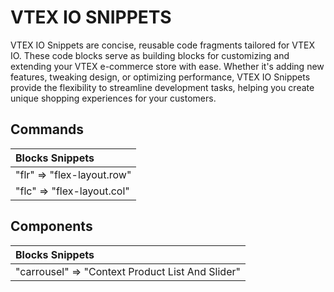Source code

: # VTEX IO SNIPPETS

VTEX IO Snippets are concise, reusable code fragments tailored for VTEX IO. These code blocks serve as building blocks for customizing and extending your VTEX e-commerce store with ease. Whether it's adding new features, tweaking design, or optimizing performance, VTEX IO Snippets provide the flexibility to streamline development tasks, helping you create unique shopping experiences for your customers.

## Commands

| Blocks Snippets            |
| :------------------------- |
| "flr" => "flex-layout.row" |
| "flc" => "flex-layout.col" |

## Components

| Blocks Snippets                                  |
| :----------------------------------------------- |
| "carrousel" => "Context Product List And Slider" |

══════

• **Your task**
What you output should match the records line for line, minus the pictures.

• **Finished task**
Source code

: # VTEX IO SNIPPETS

VTEX IO Snippets are concise, reusable code fragments tailored for VTEX IO. These code blocks serve as building blocks for customizing and extending your VTEX e-commerce store with ease. Whether it's adding new features, tweaking design, or optimizing performance, VTEX IO Snippets provide the flexibility to streamline development tasks, helping you create unique shopping experiences for your customers.

## Commands

| Blocks Snippets            |
| :------------------------- |
| "flr" => "flex-layout.row" |
| "flc" => "flex-layout.col" |

## Components

| Blocks Snippets                                  |
| :----------------------------------------------- |
| "carrousel" => "Context Product List And Slider" |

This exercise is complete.